-- TASK DIRECTIONS --
Go through the data and copy every line in which "status" appears.

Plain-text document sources
□ □ □ □ □ □ □
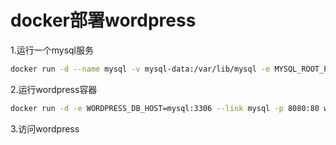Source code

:# docker部署wordpress

1.运行一个mysql服务

```bash
docker run -d --name mysql -v mysql-data:/var/lib/mysql -e MYSQL_ROOT_PASSWORD=root -e MYSQL_DATABASE=wordpress mysql
```

2.运行wordpress容器

```bash
docker run -d -e WORDPRESS_DB_HOST=mysql:3306 --link mysql -p 8080:80 wordpress
```

3.访问wordpress

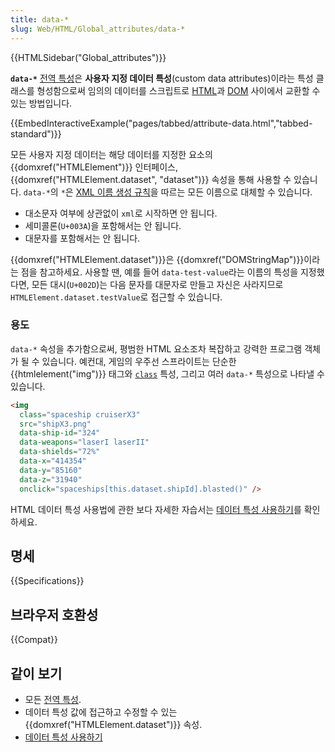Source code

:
 ```yaml
---
title: data-*
slug: Web/HTML/Global_attributes/data-*
---
```


{{HTMLSidebar("Global_attributes")}}

**`data-*`** [전역 특성](/ko/docs/Web/HTML/Global_attributes)은 **사용자 지정 데이터 특성**(custom data attributes)이라는 특성 클래스를 형성함으로써 임의의 데이터를 스크립트로 [HTML](/ko/docs/Web/HTML)과 [DOM](/ko/docs/Web/API/Document_Object_Model) 사이에서 교환할 수 있는 방법입니다.

{{EmbedInteractiveExample("pages/tabbed/attribute-data.html","tabbed-standard")}}

모든 사용자 지정 데이터는 해당 데이터를 지정한 요소의 {{domxref("HTMLElement")}} 인터페이스, {{domxref("HTMLElement.dataset", "dataset")}} 속성을 통해 사용할 수 있습니다. `data-*`의 `*`은 [XML 이름 생성 규칙](https://www.w3.org/TR/REC-xml/#NT-Name)을 따르는 모든 이름으로 대체할 수 있습니다.

- 대소문자 여부에 상관없이 `xml`로 시작하면 안 됩니다.
- 세미콜론(`U+003A`)을 포함해서는 안 됩니다.
- 대문자를 포함해서는 안 됩니다.

{{domxref("HTMLElement.dataset")}}은 {{domxref("DOMStringMap")}}이라는 점을 참고하세요. 사용할 땐, 예를 들어 `data-test-value`라는 이름의 특성을 지정했다면, 모든 대시(`U+002D`)는 다음 문자를 대문자로 만들고 자신은 사라지므로 `HTMLElement.dataset.testValue`로 접근할 수 있습니다.

### 용도

`data-*` 속성을 추가함으로써, 평범한 HTML 요소조차 복잡하고 강력한 프로그램 객체가 될 수 있습니다. 예컨대, 게임의 우주선 스프라이트는 단순한 {{htmlelement("img")}} 태그와 [`class`](/ko/docs/Web/HTML/Global_attributes/class) 특성, 그리고 여러 `data-*` 특성으로 나타낼 수 있습니다.

```html
<img
  class="spaceship cruiserX3"
  src="shipX3.png"
  data-ship-id="324"
  data-weapons="laserI laserII"
  data-shields="72%"
  data-x="414354"
  data-y="85160"
  data-z="31940"
  onclick="spaceships[this.dataset.shipId].blasted()" />
```

HTML 데이터 특성 사용법에 관한 보다 자세한 자습서는 [데이터 특성 사용하기](/ko/docs/Learn/HTML/Howto/Use_data_attributes)를 확인하세요.

## 명세

{{Specifications}}

## 브라우저 호환성

{{Compat}}

## 같이 보기

- 모든 [전역 특성](/ko/docs/Web/HTML/Global_attributes).
- 데이터 특성 값에 접근하고 수정할 수 있는 {{domxref("HTMLElement.dataset")}} 속성.
- [데이터 특성 사용하기](/ko/docs/Learn/HTML/Howto/Use_data_attributes)
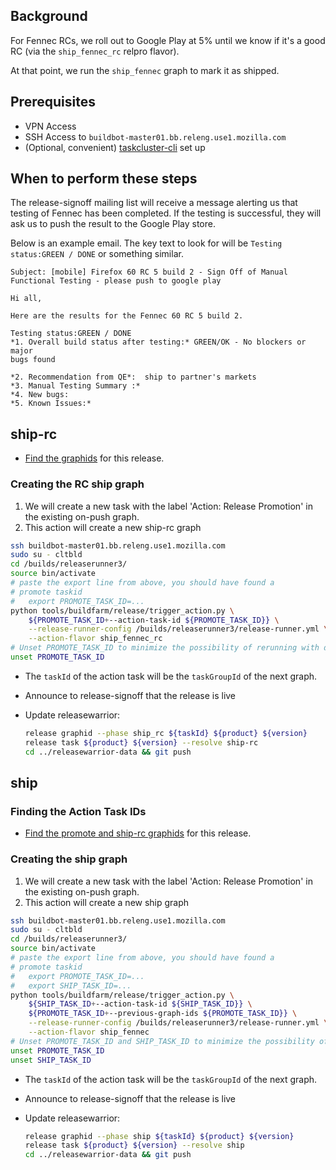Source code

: 
## Background

For Fennec RCs, we roll out to Google Play at 5% until we know if it's a good RC (via the `ship_fennec_rc` relpro flavor).

At that point, we run the `ship_fennec` graph to mark it as shipped.

## Prerequisites

- VPN Access
- SSH Access to `buildbot-master01.bb.releng.use1.mozilla.com`
- (Optional, convenient) [taskcluster-cli](https://github.com/taskcluster/taskcluster-cli) set up

## When to perform these steps

The release-signoff mailing list will receive a message alerting us that testing of Fennec has been completed.
If the testing is successful, they will ask us to push the result to the Google Play store.

Below is an example email. The key text to look for will be `Testing status:GREEN / DONE` or something similar.

```
Subject: [mobile] Firefox 60 RC 5 build 2 - Sign Off of Manual Functional Testing - please push to google play

Hi all,

Here are the results for the Fennec 60 RC 5 build 2.

Testing status:GREEN / DONE
*1. Overall build status after testing:* GREEN/OK - No blockers or major
bugs found

*2. Recommendation from QE*:  ship to partner's markets
*3. Manual Testing Summary :*
*4. New bugs:
*5. Known Issues:*
```

## ship-rc

* [Find the graphids](https://github.com/mozilla-releng/releasewarrior-2.0/blob/master/docs/release-promotion/common/find-graphids.md#finding-graphids) for this release.

### Creating the RC ship graph

1. We will create a new task with the label 'Action: Release Promotion' in the existing on-push graph.
1. This action will create a new ship-rc graph

```sh
ssh buildbot-master01.bb.releng.use1.mozilla.com
sudo su - cltbld
cd /builds/releaserunner3/
source bin/activate
# paste the export line from above, you should have found a
# promote taskid
#   export PROMOTE_TASK_ID=...
python tools/buildfarm/release/trigger_action.py \
    ${PROMOTE_TASK_ID+--action-task-id ${PROMOTE_TASK_ID}} \
    --release-runner-config /builds/releaserunner3/release-runner.yml \
    --action-flavor ship_fennec_rc
# Unset PROMOTE_TASK_ID to minimize the possibility of rerunning with different graph ids
unset PROMOTE_TASK_ID
```

  * The `taskId` of the action task will be the `taskGroupId` of the next graph.

* Announce to release-signoff that the release is live
* Update releasewarrior:
    ```sh
    release graphid --phase ship_rc ${taskId} ${product} ${version}
    release task ${product} ${version} --resolve ship-rc
    cd ../releasewarrior-data && git push
    ```

## ship

### Finding the Action Task IDs

* [Find the promote and ship-rc graphids](https://github.com/mozilla-releng/releasewarrior-2.0/blob/master/docs/release-promotion/common/find-graphids.md#finding-graphids) for this release.

### Creating the ship graph

1. We will create a new task with the label 'Action: Release Promotion' in the existing on-push graph.
1. This action will create a new ship graph

```sh
ssh buildbot-master01.bb.releng.use1.mozilla.com
sudo su - cltbld
cd /builds/releaserunner3/
source bin/activate
# paste the export line from above, you should have found a
# promote taskid
#   export PROMOTE_TASK_ID=...
#   export SHIP_TASK_ID=...
python tools/buildfarm/release/trigger_action.py \
    ${SHIP_TASK_ID+--action-task-id ${SHIP_TASK_ID}} \
    ${PROMOTE_TASK_ID+--previous-graph-ids ${PROMOTE_TASK_ID}} \
    --release-runner-config /builds/releaserunner3/release-runner.yml \
    --action-flavor ship_fennec
# Unset PROMOTE_TASK_ID and SHIP_TASK_ID to minimize the possibility of rerunning with different graph ids
unset PROMOTE_TASK_ID
unset SHIP_TASK_ID
```
  * The `taskId` of the action task will be the `taskGroupId` of the next graph.

* Announce to release-signoff that the release is live
* Update releasewarrior:
    ```sh
    release graphid --phase ship ${taskId} ${product} ${version}
    release task ${product} ${version} --resolve ship
    cd ../releasewarrior-data && git push
    ```
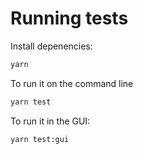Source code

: # Running tests

Install depenencies:

```sh
yarn

```
To run it on the command line

```sh
yarn test
```

To run it in the GUI:

```sh
yarn test:gui
```
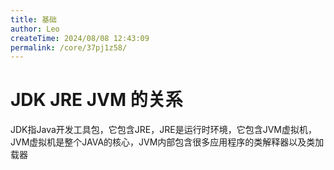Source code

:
 ```yaml
---
title: 基础
author: Leo
createTime: 2024/08/08 12:43:09
permalink: /core/37pj1z58/
---
```

# JDK JRE JVM 的关系

JDK指Java开发工具包，它包含JRE，JRE是运行时环境，它包含JVM虚拟机，JVM虚拟机是整个JAVA的核心，JVM内部包含很多应用程序的类解释器以及类加载器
□ □ □ □ □ □ □
-- RESPONSE BOX --
Below is an example email. The key text to look for will be `Testing status:GREEN / DONE` or something similar.
Testing status:GREEN / DONE
*1. Overall build status after testing:* GREEN/OK - No blockers or major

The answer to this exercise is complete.